Description of the task =>
Report back every line below that carries the word "options".

[Dataset entries]
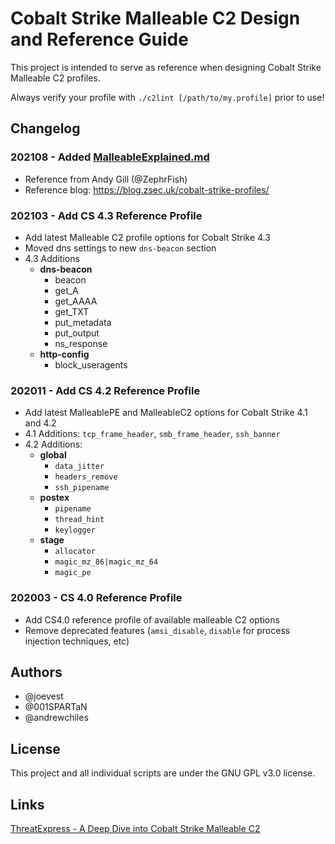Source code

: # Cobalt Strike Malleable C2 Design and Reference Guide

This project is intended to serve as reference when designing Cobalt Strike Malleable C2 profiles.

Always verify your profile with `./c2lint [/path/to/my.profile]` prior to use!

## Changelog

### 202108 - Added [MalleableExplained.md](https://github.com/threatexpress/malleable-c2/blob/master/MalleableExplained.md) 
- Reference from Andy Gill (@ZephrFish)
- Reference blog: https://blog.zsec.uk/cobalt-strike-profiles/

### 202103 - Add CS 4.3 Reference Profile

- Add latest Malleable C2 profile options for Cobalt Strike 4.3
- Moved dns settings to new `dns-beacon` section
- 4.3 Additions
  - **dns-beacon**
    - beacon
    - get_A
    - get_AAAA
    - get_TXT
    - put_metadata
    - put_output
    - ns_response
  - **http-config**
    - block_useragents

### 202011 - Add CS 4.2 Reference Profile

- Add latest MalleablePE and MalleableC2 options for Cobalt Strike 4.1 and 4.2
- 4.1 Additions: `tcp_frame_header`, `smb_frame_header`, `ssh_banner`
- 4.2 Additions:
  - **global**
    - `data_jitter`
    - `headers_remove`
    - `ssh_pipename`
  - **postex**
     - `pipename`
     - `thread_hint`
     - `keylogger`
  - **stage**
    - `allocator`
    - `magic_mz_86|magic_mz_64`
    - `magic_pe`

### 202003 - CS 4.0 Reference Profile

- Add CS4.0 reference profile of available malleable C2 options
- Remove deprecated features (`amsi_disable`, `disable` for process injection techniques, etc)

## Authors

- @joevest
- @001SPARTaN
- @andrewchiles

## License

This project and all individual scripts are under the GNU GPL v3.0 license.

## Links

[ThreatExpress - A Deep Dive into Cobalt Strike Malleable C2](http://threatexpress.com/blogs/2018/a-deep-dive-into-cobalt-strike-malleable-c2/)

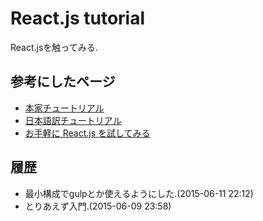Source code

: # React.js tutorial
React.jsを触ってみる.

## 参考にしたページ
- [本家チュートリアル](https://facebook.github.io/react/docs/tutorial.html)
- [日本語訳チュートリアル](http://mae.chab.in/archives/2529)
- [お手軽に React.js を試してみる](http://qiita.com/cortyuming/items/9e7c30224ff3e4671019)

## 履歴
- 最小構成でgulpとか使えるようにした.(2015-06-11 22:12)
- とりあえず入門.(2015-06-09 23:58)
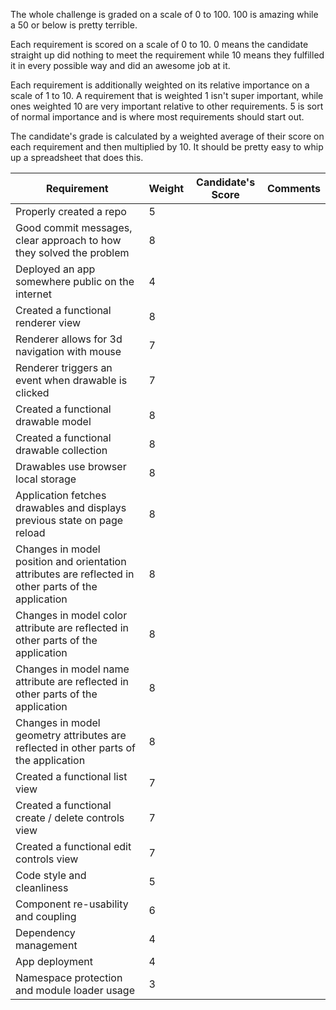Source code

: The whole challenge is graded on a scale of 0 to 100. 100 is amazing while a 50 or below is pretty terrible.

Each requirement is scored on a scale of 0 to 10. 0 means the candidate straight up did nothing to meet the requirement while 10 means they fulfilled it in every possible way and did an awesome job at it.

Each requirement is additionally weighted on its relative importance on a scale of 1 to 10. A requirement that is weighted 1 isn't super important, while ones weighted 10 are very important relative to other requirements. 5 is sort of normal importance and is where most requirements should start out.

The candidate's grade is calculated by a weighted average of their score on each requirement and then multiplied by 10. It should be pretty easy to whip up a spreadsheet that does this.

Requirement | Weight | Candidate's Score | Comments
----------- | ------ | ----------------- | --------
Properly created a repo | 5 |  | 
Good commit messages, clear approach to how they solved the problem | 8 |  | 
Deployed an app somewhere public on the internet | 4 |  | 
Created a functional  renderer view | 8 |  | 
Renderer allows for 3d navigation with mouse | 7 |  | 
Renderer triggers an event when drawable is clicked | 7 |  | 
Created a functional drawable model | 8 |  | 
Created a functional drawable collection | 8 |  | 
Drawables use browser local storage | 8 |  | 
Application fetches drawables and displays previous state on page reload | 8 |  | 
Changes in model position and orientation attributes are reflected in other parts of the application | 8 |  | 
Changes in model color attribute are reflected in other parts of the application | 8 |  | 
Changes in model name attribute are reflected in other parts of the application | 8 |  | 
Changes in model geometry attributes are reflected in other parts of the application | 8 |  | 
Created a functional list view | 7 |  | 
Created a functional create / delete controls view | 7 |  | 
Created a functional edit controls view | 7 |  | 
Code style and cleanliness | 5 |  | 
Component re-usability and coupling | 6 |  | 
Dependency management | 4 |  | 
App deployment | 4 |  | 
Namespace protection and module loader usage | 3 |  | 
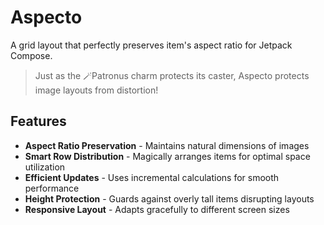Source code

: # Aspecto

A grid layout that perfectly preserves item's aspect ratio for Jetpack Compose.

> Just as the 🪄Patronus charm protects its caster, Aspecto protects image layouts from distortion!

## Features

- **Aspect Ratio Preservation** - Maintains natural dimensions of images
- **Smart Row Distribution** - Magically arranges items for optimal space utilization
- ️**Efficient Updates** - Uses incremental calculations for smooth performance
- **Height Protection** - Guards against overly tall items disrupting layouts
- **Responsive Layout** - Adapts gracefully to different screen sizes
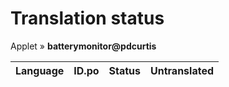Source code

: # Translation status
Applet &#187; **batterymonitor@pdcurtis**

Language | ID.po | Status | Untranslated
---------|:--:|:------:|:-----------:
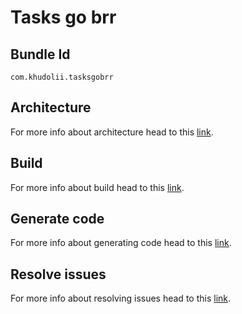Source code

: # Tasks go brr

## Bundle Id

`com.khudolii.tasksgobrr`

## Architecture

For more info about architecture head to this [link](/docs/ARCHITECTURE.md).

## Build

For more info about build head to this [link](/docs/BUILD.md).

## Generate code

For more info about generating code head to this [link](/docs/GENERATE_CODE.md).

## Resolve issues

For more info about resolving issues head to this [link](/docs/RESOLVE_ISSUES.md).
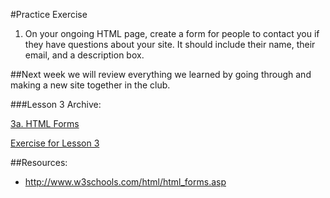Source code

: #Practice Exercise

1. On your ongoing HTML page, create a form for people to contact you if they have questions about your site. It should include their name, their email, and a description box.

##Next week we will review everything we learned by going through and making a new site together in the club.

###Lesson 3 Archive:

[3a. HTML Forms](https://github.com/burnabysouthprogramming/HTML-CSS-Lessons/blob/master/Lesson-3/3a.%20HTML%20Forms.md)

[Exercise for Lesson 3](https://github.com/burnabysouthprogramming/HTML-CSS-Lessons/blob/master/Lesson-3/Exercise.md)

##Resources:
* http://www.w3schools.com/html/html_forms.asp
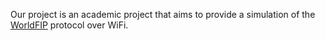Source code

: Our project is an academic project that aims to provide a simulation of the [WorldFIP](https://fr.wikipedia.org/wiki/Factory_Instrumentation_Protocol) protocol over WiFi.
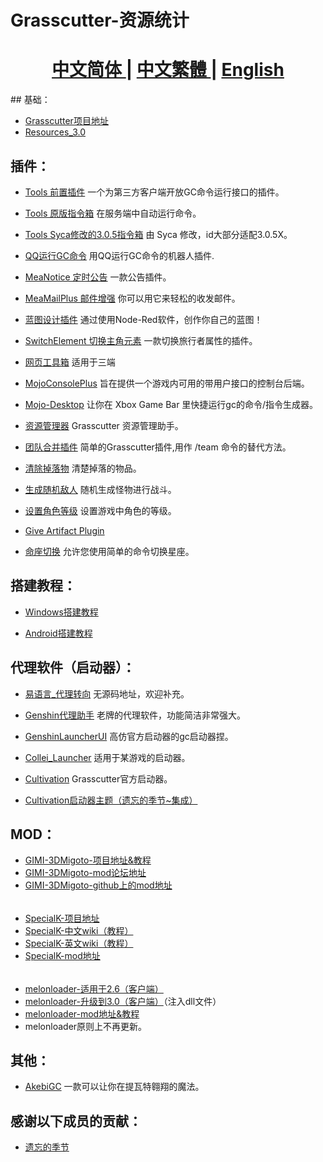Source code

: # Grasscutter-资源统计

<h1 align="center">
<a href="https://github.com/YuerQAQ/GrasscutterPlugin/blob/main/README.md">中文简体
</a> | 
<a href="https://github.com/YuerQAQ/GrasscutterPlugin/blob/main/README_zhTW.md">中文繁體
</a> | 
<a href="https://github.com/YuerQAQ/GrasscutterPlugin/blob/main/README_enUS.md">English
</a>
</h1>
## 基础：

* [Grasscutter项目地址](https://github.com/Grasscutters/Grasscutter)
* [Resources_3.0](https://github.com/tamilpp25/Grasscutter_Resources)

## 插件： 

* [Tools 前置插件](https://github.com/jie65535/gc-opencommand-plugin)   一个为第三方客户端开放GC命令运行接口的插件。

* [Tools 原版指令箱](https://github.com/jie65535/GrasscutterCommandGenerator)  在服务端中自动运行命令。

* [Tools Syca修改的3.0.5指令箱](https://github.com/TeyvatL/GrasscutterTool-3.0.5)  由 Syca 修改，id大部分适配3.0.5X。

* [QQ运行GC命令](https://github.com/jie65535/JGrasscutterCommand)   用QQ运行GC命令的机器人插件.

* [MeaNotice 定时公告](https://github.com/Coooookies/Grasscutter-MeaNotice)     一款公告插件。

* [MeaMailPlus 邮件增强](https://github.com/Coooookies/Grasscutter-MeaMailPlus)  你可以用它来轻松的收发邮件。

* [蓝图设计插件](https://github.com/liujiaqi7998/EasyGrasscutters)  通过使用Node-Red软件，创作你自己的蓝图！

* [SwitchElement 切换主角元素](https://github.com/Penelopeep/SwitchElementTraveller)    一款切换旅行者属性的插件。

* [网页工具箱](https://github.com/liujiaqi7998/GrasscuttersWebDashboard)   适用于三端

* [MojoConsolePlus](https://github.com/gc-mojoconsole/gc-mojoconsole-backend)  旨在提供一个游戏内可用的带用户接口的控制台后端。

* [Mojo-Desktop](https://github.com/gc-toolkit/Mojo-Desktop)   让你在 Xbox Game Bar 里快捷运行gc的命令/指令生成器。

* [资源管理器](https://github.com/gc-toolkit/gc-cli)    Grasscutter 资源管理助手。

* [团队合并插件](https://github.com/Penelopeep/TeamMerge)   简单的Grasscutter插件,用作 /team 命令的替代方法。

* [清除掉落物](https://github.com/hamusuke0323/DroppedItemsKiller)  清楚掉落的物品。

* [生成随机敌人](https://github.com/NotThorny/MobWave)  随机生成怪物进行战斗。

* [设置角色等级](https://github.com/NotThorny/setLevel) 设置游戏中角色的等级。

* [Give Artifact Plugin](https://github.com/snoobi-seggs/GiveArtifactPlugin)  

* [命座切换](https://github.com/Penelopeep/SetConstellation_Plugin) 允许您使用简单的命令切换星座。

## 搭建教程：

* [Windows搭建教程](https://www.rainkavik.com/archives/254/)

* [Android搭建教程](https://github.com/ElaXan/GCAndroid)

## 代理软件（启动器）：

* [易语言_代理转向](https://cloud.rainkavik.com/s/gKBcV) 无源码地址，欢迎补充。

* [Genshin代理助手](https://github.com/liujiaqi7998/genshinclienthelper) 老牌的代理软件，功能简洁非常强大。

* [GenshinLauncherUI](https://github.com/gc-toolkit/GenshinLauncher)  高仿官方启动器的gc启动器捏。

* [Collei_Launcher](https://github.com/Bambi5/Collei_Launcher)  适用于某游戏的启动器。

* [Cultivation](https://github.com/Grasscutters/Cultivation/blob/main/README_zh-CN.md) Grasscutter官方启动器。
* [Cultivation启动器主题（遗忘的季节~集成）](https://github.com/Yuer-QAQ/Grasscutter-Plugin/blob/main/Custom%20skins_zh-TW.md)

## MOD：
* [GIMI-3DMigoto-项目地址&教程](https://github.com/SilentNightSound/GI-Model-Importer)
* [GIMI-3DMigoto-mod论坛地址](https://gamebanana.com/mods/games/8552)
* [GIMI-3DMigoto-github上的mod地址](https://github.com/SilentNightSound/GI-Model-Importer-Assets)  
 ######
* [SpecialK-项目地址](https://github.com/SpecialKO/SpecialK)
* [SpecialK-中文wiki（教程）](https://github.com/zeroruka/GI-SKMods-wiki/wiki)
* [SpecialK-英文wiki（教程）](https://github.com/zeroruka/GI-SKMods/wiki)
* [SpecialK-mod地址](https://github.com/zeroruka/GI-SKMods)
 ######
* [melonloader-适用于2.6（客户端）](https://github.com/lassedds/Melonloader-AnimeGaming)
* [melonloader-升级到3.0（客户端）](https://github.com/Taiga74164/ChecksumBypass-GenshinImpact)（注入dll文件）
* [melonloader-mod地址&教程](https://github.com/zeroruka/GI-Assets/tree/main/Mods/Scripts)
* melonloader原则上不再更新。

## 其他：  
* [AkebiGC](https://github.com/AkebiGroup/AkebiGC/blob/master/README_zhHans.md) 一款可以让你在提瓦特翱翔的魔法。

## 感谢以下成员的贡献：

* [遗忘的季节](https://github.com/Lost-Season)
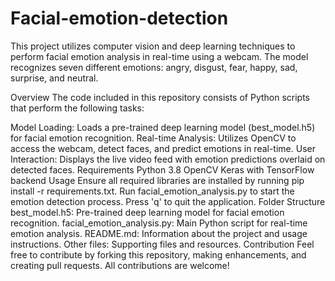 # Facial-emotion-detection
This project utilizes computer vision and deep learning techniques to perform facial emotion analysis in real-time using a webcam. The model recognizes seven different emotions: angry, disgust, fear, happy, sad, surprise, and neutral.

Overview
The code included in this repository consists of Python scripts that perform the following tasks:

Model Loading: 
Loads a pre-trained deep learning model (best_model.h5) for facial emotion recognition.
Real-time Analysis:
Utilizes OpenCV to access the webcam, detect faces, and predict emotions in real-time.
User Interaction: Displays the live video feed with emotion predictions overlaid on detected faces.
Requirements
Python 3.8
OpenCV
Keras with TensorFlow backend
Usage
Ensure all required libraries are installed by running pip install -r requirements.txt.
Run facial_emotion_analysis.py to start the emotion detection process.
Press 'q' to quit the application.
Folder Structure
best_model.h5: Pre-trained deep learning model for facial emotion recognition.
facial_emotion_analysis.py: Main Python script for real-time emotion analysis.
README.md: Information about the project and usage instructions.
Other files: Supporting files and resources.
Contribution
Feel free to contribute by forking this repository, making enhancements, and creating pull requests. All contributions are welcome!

Exercise result =>
- Add latest Malleable C2 profile options for Cobalt Strike 4.3
- Add latest MalleablePE and MalleableC2 options for Cobalt Strike 4.1 and 4.2
- Add CS4.0 reference profile of available malleable C2 options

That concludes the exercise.